• _WHAT YOU HAVE TO DO_:
Please make sure what you return matches the listing below exactly, minus its pictures.

|---|

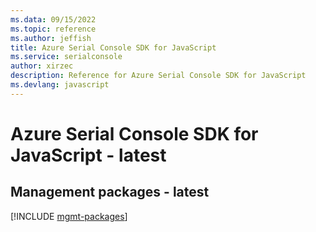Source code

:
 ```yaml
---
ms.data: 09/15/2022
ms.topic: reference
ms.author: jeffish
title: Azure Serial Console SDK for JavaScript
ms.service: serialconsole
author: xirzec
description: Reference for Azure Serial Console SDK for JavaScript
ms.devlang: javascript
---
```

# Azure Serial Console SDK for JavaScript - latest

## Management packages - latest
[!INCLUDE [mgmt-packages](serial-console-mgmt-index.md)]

|---|

• _TASK RESULT_:
Source code

:
 ```yaml
---
ms.data: 09/15/2022
ms.topic: reference
ms.author: jeffish
title: Azure Serial Console SDK for JavaScript
ms.service: serialconsole
author: xirzec
description: Reference for Azure Serial Console SDK for JavaScript
ms.devlang: javascript
---
```

# Azure Serial Console SDK for JavaScript - latest

## Management packages - latest
[!INCLUDE [mgmt-packages](serial-console-mgmt-index.md)]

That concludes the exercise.